▸ **Excerpted records**
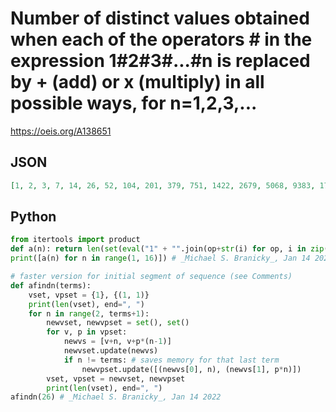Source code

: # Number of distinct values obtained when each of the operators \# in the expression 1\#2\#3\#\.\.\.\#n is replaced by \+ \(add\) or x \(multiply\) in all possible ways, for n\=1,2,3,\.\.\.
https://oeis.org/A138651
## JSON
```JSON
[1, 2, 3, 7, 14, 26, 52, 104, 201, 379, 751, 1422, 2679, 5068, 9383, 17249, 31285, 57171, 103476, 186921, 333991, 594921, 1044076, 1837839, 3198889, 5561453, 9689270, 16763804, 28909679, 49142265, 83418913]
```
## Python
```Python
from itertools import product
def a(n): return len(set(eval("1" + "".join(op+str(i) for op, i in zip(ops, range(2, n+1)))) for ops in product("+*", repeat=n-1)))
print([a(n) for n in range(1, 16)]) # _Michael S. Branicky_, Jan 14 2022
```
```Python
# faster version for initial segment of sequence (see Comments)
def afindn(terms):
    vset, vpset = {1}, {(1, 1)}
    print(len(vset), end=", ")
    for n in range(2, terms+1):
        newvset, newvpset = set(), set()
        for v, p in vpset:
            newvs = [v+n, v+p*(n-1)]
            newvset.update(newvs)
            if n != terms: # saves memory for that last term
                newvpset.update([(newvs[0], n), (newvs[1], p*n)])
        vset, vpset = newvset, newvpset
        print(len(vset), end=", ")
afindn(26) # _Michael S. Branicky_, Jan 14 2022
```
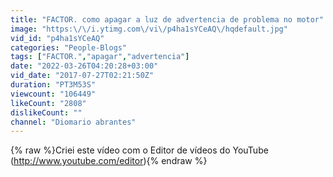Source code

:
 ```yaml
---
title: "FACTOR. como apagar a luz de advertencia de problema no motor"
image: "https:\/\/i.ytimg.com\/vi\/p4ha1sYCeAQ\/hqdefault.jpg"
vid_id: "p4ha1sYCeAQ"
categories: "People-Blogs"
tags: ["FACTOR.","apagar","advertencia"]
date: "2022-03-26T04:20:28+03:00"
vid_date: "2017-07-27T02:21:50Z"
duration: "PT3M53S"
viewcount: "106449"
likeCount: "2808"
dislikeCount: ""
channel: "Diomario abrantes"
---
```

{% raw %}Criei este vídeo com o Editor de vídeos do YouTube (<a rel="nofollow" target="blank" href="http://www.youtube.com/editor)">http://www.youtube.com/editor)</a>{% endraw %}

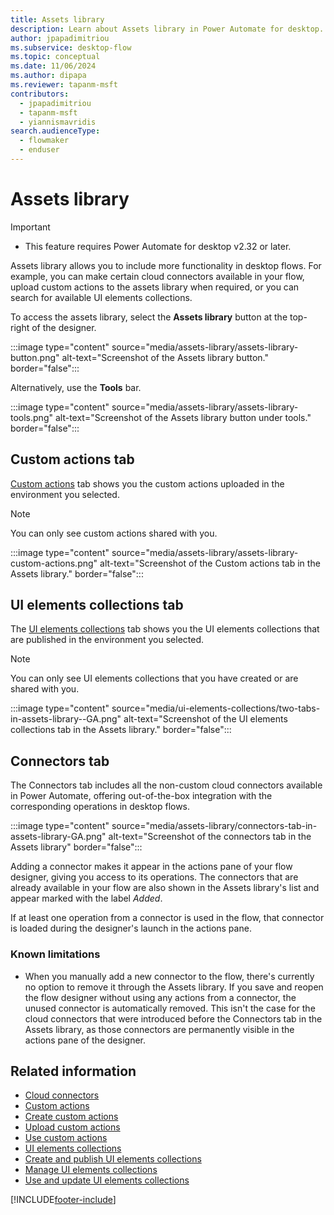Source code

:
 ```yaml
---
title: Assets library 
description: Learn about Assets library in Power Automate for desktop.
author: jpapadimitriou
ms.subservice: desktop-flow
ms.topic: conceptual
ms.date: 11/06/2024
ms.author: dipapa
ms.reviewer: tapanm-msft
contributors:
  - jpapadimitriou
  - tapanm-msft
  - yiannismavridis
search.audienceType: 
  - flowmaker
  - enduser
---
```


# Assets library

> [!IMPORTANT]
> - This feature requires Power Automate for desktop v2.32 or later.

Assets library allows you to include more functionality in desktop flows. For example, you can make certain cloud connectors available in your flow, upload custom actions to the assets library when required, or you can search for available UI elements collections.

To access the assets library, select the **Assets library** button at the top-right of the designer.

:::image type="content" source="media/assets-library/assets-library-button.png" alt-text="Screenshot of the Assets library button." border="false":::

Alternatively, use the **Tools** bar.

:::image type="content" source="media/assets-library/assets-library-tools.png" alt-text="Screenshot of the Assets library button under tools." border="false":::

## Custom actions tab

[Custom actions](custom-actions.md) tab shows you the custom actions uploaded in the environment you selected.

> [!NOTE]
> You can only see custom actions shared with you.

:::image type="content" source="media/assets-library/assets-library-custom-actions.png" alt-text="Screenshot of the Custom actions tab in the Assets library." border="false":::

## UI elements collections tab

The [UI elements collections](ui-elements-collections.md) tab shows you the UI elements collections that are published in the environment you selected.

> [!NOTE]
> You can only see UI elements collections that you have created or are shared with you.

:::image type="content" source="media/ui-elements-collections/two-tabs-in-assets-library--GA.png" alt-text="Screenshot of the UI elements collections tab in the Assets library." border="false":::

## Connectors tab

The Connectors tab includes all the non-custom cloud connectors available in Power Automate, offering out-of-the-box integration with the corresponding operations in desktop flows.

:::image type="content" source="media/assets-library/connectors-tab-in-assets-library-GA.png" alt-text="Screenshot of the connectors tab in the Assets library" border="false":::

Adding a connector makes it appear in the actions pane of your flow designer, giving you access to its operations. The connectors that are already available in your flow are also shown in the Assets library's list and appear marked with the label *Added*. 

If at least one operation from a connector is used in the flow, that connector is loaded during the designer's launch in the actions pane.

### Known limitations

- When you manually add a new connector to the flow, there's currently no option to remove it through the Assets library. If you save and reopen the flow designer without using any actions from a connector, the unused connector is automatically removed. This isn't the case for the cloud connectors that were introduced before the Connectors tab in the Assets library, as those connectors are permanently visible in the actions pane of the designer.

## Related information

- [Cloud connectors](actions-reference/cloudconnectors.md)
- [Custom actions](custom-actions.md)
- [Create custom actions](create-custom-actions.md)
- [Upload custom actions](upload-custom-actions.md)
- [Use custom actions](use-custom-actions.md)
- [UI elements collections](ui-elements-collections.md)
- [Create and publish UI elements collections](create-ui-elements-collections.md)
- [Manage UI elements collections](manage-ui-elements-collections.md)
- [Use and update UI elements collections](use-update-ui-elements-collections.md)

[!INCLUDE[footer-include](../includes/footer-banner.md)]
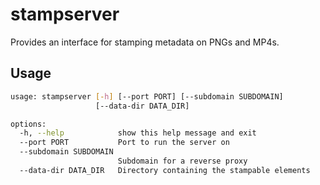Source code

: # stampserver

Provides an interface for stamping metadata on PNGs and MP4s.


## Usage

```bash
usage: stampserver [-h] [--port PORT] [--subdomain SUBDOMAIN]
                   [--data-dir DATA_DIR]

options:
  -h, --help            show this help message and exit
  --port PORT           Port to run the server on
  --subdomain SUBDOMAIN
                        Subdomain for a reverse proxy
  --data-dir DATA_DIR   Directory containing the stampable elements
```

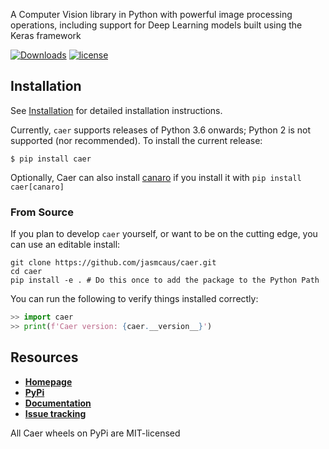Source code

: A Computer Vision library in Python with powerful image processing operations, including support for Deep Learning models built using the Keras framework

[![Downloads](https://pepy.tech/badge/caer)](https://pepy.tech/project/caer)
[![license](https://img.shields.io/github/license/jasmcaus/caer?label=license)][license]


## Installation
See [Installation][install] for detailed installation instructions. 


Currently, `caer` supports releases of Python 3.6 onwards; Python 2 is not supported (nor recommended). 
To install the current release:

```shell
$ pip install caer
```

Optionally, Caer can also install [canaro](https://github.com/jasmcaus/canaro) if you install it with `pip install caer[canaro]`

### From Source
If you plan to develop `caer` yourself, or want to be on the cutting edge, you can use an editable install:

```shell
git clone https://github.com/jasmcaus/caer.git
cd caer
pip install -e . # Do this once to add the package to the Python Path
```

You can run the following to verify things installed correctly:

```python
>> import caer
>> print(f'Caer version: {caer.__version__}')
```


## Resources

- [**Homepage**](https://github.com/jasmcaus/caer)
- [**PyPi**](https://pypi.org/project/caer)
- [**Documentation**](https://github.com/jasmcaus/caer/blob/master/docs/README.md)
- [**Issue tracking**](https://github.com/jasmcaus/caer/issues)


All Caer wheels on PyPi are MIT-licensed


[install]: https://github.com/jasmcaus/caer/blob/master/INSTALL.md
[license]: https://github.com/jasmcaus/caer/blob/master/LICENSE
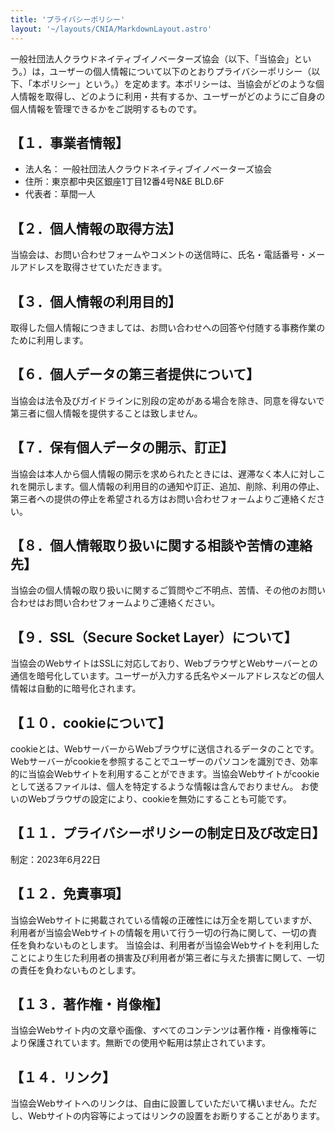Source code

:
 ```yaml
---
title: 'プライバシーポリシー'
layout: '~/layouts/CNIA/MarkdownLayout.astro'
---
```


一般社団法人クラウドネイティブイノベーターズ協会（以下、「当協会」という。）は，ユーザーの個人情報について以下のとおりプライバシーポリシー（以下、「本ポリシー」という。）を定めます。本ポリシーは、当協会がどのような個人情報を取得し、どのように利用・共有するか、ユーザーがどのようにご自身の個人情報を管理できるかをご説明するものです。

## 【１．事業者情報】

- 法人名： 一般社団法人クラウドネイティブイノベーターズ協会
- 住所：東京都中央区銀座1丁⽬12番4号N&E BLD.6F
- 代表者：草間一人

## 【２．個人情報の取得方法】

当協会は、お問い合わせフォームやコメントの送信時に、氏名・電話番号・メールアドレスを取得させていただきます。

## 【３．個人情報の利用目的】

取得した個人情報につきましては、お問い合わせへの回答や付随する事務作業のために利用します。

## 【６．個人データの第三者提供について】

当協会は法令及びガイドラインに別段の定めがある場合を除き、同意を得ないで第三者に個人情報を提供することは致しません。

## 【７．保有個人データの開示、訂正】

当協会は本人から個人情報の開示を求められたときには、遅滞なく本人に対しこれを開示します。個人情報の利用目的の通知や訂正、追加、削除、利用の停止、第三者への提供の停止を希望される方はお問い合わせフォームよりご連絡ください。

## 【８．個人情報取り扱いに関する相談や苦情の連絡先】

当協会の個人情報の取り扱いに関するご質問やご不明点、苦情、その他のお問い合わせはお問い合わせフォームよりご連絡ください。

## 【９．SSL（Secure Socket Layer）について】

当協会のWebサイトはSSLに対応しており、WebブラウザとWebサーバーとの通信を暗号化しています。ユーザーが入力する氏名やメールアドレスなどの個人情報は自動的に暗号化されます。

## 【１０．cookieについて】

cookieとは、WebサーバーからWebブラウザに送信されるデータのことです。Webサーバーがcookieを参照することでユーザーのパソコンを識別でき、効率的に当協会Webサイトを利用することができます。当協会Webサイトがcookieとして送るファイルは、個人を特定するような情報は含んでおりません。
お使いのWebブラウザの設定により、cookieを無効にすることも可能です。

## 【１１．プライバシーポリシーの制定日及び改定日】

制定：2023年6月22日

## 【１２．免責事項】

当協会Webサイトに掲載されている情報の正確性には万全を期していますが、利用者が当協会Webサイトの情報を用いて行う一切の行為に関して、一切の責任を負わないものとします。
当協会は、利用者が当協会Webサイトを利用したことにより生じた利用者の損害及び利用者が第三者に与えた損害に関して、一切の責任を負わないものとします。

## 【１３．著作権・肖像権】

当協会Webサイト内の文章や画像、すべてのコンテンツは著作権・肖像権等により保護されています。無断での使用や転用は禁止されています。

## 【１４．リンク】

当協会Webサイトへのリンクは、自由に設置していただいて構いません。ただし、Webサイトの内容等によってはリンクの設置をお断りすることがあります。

...

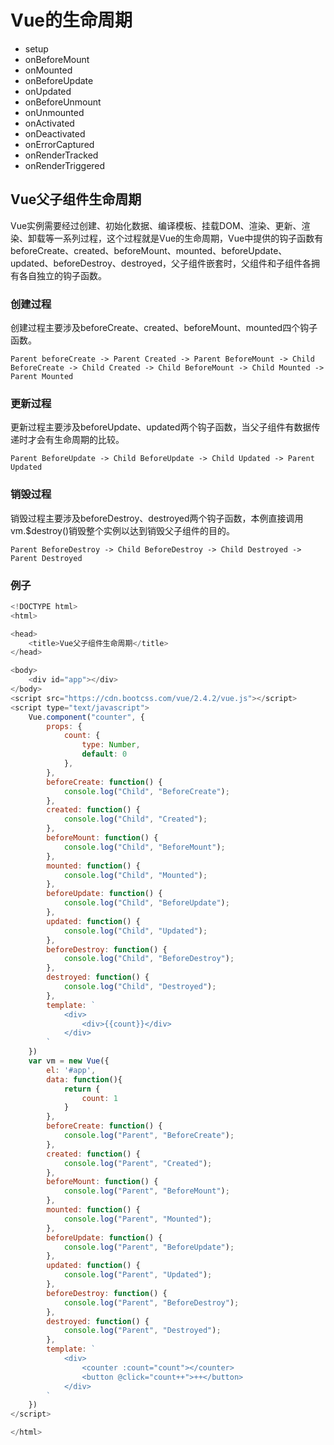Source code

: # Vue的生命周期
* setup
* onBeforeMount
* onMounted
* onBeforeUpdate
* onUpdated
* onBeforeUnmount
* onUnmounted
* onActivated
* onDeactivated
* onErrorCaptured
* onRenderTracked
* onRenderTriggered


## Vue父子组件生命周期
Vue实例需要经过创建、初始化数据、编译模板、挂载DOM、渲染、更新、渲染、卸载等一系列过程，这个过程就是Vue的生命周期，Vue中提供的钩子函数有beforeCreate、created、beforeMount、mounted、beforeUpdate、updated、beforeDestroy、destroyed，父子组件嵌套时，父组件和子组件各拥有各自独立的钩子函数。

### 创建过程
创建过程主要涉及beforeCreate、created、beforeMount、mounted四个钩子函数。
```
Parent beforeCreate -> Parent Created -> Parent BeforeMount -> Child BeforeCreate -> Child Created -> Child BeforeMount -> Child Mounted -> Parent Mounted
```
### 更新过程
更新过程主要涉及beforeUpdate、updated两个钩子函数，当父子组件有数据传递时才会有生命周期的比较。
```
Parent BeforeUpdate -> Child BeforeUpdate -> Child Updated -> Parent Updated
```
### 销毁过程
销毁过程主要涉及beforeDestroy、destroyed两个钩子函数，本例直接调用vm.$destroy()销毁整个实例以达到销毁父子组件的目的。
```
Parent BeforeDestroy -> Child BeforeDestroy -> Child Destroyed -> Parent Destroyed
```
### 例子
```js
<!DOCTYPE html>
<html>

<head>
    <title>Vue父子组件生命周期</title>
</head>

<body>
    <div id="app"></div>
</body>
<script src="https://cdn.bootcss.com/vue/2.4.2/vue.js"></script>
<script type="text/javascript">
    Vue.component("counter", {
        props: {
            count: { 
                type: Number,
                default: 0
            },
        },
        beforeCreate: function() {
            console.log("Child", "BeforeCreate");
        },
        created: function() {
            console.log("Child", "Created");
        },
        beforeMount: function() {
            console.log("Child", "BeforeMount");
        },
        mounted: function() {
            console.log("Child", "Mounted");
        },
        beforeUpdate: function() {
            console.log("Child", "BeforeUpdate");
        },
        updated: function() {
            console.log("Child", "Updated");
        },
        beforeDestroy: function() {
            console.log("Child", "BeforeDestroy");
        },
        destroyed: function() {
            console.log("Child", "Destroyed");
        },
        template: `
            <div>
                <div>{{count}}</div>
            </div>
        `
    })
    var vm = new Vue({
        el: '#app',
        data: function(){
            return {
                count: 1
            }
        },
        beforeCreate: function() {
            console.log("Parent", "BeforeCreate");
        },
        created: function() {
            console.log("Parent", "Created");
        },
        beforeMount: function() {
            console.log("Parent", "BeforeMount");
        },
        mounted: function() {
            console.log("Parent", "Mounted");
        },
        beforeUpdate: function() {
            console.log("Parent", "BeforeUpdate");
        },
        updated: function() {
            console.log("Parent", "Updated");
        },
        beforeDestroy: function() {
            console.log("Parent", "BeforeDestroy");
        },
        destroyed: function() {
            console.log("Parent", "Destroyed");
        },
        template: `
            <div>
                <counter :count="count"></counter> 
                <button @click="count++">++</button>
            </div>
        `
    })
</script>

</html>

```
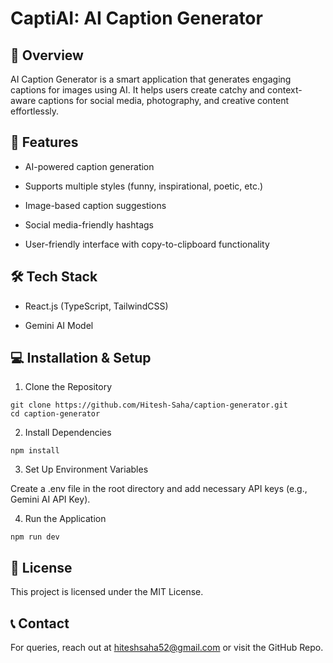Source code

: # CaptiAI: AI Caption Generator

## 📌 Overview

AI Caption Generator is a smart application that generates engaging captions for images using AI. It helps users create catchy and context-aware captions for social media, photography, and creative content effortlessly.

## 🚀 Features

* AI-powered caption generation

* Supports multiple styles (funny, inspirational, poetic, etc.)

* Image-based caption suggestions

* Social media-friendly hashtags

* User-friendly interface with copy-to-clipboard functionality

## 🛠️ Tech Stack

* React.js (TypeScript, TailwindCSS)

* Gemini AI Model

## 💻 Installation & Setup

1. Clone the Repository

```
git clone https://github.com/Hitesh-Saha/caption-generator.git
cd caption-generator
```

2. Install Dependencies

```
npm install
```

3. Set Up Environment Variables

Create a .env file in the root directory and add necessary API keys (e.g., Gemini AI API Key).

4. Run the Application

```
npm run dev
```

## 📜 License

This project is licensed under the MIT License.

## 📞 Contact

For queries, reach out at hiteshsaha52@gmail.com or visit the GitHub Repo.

* * *

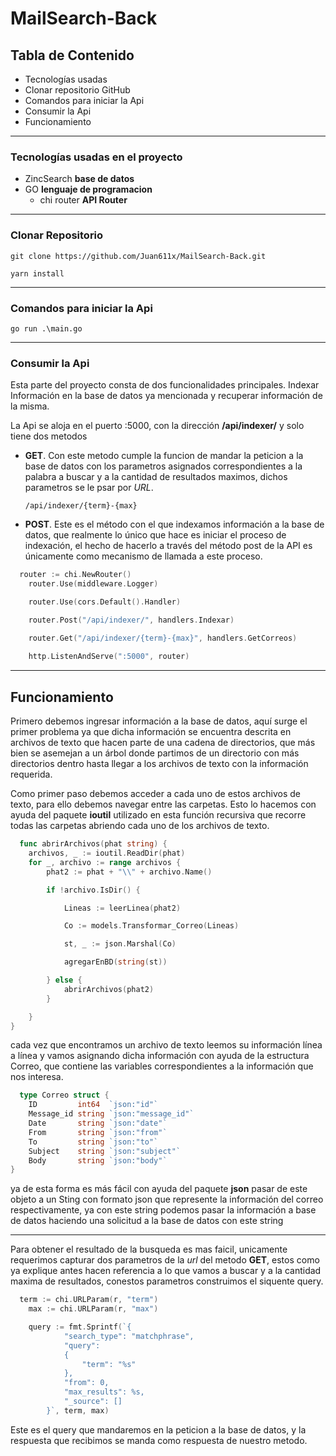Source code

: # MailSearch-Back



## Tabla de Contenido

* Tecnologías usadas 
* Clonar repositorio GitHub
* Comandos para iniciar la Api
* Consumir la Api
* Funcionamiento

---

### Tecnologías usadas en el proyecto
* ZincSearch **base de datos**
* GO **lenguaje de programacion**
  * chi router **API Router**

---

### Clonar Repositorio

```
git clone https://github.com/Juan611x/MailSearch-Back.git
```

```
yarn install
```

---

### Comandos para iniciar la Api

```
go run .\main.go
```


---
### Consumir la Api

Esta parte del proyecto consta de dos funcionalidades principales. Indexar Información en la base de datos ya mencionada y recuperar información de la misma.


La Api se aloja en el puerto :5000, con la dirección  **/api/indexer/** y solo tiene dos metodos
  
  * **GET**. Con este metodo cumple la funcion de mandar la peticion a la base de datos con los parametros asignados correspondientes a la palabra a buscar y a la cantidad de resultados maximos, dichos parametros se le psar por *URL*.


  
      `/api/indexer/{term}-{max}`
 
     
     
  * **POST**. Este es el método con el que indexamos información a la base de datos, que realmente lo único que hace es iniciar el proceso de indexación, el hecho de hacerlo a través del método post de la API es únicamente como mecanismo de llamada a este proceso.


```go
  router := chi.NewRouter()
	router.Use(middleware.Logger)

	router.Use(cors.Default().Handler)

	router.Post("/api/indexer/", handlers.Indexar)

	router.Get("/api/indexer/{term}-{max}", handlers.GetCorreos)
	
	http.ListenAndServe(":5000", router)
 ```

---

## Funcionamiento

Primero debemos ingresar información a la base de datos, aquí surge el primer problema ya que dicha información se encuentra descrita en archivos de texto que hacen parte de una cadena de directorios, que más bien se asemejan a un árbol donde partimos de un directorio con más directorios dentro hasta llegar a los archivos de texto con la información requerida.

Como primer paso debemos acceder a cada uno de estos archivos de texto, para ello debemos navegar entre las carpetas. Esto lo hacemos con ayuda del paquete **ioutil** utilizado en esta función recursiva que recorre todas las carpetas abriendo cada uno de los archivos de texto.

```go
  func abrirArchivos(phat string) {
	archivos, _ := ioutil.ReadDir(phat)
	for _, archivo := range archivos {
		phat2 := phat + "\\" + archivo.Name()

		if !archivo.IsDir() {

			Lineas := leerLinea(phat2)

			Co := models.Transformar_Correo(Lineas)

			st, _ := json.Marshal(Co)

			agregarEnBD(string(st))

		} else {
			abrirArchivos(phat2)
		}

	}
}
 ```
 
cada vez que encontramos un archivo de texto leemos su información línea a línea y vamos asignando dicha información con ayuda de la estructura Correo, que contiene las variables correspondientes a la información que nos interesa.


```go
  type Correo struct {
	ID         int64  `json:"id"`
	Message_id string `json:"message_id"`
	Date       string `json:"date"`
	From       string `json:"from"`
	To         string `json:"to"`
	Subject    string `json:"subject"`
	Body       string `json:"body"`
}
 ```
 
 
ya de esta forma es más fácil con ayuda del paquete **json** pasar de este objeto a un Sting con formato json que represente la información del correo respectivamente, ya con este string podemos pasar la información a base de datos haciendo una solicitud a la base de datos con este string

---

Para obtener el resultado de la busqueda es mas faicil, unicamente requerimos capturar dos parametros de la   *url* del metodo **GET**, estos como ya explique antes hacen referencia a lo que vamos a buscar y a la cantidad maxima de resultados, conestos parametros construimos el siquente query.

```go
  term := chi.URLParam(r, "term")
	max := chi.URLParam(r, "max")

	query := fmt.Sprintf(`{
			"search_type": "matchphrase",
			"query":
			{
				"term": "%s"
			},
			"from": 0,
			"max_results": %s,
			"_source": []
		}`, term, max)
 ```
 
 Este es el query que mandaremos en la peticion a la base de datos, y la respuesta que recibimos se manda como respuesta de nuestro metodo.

▸ **Task description**
Looking at the listing above, which lines hold "usadas"? Copy every such line.

▸ **Completed task**
* Tecnologías usadas 
### Tecnologías usadas en el proyecto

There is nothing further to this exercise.